En España, nos sobrecogió el asesinato de nuestros dos periodistas y del ecologista, pero es practica habitual. Demasiado habitual. Ya no se asesina a misioneros y cooperantes. Ahora se asesina al que denuncia el expolio de un planeta que es de todos. De todos. No sólo de cuatro viejos ricos dueños de una multinacional, y sus fieles esbirros. Se gana más con el asesinato de activistas medioambientales, que con el secuestro de infieles paliduchos.
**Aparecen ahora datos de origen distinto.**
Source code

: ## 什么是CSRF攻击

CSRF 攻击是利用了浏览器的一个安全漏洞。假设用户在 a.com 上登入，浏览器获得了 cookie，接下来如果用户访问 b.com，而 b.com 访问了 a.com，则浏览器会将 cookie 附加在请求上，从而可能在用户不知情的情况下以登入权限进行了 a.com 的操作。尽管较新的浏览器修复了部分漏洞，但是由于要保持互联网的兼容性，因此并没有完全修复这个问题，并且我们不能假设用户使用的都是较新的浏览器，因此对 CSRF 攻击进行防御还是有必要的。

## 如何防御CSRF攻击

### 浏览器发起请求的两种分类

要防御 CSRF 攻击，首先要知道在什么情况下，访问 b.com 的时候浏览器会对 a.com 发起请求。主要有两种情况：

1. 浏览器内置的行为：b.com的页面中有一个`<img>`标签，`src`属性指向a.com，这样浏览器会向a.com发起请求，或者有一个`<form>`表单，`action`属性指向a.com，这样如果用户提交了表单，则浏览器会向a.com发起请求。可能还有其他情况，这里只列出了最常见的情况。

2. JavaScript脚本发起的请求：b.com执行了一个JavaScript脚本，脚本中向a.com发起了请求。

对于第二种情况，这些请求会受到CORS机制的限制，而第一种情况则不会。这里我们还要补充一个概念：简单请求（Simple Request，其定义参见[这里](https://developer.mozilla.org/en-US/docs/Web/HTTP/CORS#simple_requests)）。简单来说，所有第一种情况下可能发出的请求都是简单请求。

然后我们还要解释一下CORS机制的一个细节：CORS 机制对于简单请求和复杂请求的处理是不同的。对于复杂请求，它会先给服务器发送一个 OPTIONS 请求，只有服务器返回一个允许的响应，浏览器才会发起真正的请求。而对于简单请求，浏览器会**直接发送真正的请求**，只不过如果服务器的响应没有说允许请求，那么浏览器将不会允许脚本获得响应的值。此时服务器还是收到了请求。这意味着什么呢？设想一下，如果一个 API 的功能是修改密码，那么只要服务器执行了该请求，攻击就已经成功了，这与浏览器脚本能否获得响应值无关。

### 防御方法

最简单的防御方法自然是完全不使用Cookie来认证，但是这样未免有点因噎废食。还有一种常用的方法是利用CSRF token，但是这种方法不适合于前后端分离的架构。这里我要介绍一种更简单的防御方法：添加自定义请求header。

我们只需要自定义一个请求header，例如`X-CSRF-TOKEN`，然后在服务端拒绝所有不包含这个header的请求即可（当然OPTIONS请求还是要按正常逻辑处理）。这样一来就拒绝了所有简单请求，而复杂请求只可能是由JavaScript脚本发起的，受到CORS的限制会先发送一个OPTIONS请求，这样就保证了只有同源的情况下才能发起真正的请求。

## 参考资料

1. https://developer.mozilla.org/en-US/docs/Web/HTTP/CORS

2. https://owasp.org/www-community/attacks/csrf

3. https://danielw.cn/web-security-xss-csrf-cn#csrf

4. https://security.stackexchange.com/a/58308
La ONG Global Witness demuestra, con pruebas, que los asesinatos de defensores de la naturaleza aumentan cada año. En 2019, la revista Nature documentaba que entre 2002 y 2017 fueron asesinados más de 1.500 protectores del medio ambiente. Sin embargo, otros estudios, como el de la Universidad de Sussex, Inglaterra, y la de Queensland, Australia, aumentan las cifras hasta el doble. Debido a lo difícil que puede resultar confirmar las bajas en ciertas comunidades indígenas.

En el libro, ¿Quién asesinó a Berta Cáceres? de Nina Lakhani, se asegura que existe una evidente corresponsabilidad entre las instituciones, los Estados y las multinacionales para cubrir de impunidad la autoría de esta lacra. Según la autora, Latinoamérica es el lugar más peligroso del mundo para denunciar el saqueo del planeta. Seguido de Asia y África.

Además, confirma que más de un cuarenta por ciento de las víctimas son líderes indígenas. Firmes defensores de la sagrada tierra de la que viven, frente a la inmoralidad de las empresas mineras, la agroindustria, las madereras, las hidroeléctricas y la caza y pesca ilegal.

Moraleja: El periodismo en zona de destrucción del planeta ha sustituido al periodismo de guerra como oficio peligroso al que sólo unos pocos locos se quieren dedicar.